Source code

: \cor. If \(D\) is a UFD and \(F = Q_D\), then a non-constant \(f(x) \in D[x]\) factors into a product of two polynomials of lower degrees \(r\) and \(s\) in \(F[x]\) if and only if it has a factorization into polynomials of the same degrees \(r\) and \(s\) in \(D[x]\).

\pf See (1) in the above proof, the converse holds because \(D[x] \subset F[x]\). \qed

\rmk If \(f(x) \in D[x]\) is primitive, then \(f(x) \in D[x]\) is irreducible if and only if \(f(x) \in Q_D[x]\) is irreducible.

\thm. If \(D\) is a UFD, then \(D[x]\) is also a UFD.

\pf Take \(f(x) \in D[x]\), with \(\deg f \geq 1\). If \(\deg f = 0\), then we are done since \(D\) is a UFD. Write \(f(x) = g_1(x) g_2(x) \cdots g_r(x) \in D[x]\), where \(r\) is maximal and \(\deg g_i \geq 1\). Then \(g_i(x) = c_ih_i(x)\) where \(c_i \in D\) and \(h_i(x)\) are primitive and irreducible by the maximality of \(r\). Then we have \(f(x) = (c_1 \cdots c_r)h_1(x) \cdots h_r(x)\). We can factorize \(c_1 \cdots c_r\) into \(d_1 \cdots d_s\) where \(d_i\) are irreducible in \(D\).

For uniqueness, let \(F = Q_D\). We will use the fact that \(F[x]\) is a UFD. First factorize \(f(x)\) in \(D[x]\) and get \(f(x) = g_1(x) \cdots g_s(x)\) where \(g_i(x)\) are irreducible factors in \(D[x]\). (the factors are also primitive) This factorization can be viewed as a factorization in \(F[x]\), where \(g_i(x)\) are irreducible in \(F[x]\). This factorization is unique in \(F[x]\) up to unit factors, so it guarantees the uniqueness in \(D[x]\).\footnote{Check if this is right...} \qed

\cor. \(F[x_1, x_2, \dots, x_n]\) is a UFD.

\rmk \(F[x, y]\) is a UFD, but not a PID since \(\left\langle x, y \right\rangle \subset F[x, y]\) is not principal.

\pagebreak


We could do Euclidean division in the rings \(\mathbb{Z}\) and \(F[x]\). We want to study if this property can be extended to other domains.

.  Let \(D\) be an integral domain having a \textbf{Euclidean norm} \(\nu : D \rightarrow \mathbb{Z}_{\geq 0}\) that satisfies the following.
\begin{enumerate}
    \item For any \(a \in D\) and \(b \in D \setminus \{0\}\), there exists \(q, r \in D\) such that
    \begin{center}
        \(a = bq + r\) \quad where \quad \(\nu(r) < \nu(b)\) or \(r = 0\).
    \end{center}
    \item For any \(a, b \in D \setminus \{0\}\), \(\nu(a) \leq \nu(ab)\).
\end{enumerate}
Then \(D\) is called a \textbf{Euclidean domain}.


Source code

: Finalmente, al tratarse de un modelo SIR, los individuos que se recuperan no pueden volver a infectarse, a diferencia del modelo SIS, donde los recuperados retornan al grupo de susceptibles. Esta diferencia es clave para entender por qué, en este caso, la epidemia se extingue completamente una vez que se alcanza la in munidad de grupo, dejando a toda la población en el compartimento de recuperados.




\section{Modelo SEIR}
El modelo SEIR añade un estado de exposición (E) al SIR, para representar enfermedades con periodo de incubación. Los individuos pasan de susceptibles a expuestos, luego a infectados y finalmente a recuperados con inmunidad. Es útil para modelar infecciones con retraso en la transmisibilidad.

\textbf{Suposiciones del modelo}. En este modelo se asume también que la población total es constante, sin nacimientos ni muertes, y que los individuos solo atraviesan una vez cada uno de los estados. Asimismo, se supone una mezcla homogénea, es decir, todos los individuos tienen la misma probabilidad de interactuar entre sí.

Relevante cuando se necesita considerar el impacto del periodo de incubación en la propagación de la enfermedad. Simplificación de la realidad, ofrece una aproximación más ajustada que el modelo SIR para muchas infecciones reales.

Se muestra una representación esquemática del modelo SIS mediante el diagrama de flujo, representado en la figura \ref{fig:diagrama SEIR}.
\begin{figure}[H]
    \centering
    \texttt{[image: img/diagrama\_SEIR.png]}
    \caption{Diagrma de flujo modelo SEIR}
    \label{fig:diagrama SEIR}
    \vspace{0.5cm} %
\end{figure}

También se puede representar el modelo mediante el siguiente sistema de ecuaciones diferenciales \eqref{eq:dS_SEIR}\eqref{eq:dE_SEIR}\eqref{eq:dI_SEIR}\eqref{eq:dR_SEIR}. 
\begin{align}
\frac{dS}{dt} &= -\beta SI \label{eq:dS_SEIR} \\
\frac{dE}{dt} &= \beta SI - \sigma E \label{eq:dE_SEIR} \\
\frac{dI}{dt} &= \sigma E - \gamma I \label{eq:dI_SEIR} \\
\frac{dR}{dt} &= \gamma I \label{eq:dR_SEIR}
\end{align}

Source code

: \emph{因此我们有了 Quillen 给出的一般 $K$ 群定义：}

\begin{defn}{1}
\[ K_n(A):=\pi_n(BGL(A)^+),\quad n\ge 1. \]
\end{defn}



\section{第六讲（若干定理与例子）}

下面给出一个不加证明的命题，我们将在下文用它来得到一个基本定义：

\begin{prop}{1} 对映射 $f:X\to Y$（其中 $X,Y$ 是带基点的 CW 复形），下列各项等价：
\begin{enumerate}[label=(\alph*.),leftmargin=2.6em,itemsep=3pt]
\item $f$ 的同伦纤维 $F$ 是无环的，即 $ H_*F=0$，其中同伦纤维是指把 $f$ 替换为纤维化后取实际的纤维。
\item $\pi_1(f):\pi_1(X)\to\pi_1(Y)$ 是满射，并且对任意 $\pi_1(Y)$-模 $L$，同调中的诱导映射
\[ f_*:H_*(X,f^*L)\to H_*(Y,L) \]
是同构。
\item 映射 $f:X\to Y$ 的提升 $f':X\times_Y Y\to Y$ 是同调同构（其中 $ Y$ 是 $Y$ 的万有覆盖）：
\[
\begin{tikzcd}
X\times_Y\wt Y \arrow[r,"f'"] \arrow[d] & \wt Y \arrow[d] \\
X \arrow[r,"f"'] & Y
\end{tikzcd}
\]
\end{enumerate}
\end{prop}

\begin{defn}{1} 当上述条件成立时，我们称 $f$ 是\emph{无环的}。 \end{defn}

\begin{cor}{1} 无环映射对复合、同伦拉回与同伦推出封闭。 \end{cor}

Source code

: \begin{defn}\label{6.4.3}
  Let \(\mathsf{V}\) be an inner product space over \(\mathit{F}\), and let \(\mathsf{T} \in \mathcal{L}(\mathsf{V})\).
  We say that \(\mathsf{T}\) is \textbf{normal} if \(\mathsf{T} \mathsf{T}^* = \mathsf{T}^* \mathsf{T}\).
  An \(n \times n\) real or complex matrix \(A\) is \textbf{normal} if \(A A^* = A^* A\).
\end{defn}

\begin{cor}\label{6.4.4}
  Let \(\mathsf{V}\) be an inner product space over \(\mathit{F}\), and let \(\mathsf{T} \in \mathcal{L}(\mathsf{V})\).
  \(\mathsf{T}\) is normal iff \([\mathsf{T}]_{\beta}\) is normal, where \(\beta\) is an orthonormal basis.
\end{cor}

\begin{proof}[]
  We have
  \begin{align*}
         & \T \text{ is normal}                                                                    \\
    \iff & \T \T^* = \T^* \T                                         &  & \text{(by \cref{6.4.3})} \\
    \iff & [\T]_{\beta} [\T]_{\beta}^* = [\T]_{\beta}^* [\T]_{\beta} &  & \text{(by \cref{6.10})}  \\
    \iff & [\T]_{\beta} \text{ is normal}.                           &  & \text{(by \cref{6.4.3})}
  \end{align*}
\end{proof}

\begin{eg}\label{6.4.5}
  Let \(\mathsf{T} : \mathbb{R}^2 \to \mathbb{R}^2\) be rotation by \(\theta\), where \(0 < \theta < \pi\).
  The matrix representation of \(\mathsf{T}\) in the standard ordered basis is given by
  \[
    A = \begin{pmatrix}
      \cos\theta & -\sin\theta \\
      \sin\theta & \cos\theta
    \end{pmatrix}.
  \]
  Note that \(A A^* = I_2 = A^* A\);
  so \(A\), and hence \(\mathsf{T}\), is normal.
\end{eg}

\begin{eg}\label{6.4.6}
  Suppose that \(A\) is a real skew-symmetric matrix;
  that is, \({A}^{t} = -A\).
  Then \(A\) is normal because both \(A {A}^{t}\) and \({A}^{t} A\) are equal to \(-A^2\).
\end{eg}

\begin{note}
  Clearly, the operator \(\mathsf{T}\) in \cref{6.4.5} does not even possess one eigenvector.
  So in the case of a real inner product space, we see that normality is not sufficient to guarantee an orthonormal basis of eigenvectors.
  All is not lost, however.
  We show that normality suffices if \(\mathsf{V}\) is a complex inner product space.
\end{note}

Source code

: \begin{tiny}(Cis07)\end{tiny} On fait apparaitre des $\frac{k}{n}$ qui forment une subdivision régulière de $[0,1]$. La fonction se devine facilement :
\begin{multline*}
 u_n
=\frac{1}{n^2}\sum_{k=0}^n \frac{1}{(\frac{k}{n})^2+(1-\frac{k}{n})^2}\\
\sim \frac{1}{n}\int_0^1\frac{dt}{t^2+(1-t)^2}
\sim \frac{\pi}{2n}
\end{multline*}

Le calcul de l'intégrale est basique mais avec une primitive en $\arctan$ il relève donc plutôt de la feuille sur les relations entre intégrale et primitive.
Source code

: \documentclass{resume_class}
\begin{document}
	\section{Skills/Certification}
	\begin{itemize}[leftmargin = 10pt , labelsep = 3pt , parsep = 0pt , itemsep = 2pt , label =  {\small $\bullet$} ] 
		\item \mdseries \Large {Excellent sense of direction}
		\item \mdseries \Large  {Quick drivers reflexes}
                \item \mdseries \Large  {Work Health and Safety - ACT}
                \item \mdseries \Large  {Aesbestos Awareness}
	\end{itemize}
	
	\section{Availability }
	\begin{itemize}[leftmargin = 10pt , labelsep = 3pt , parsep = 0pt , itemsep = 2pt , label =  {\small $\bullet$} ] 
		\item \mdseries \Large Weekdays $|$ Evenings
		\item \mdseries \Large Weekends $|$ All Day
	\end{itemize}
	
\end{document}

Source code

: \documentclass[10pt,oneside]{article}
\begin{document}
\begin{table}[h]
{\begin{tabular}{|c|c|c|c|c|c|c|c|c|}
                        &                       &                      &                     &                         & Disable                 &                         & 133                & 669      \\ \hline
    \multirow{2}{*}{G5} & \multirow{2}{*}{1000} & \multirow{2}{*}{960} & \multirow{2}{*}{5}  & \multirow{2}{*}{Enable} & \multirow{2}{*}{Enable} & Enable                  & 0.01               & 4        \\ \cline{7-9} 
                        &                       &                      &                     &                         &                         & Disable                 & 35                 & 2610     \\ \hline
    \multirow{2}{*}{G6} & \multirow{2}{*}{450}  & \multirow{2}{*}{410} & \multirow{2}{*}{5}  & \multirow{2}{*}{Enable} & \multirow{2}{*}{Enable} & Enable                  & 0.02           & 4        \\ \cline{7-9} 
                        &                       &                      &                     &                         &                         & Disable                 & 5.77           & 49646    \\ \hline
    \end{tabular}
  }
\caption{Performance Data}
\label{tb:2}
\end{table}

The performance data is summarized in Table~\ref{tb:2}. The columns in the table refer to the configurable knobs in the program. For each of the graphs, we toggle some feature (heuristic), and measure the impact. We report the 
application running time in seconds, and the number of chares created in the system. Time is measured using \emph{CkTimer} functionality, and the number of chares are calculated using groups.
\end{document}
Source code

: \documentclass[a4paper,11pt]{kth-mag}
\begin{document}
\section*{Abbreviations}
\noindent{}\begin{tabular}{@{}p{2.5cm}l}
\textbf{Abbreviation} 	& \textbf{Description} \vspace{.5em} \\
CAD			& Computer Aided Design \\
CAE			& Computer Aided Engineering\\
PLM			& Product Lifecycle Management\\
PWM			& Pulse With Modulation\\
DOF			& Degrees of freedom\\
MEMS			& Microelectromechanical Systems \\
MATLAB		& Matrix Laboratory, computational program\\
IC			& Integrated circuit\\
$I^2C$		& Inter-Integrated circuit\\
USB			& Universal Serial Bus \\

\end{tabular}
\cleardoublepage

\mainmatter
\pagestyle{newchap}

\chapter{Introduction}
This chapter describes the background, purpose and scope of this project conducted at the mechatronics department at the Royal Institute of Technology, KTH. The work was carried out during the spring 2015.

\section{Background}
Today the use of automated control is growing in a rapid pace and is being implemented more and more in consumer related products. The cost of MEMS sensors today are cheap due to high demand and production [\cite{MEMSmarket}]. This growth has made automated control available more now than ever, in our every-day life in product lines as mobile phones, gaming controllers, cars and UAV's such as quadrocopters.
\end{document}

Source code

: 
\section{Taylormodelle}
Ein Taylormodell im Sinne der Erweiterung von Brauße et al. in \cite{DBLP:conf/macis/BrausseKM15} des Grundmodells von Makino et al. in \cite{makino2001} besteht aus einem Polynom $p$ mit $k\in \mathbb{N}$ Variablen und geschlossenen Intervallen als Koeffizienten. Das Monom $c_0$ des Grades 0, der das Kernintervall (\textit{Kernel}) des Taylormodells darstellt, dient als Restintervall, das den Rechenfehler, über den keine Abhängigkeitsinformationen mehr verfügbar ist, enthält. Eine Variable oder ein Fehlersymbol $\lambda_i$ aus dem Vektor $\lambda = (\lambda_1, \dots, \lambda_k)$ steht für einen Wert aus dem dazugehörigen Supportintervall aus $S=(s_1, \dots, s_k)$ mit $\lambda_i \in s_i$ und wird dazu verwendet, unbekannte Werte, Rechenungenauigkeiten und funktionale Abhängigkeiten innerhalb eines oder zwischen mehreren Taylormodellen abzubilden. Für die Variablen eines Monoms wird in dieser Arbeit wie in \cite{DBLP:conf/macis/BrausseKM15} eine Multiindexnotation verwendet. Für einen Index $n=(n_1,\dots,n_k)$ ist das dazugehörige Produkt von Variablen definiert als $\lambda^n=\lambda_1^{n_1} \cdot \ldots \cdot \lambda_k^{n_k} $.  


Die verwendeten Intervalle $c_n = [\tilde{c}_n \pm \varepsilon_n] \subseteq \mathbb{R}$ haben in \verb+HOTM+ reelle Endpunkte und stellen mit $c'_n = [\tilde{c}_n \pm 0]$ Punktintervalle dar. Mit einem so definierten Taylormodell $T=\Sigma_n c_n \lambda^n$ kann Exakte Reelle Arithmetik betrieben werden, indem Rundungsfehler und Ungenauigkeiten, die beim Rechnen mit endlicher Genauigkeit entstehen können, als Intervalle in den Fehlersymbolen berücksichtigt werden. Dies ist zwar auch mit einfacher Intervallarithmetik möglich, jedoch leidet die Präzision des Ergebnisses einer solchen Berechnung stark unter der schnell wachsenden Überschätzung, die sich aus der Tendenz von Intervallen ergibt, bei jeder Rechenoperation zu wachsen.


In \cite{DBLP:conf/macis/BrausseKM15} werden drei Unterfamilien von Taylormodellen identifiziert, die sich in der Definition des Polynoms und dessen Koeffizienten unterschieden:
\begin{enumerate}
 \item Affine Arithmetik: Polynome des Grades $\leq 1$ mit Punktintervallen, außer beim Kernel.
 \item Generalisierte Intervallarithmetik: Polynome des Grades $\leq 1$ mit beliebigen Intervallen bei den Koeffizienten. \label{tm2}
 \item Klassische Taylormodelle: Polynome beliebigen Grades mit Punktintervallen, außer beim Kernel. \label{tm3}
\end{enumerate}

┄┄┄┄┄┄┄┄┄┄┄┄┄┄┄┄┄┄┄┄

What to do:
Look at each line above and note whether it holds the word "diagrama". Report how many do, as the number only.

Solution:
3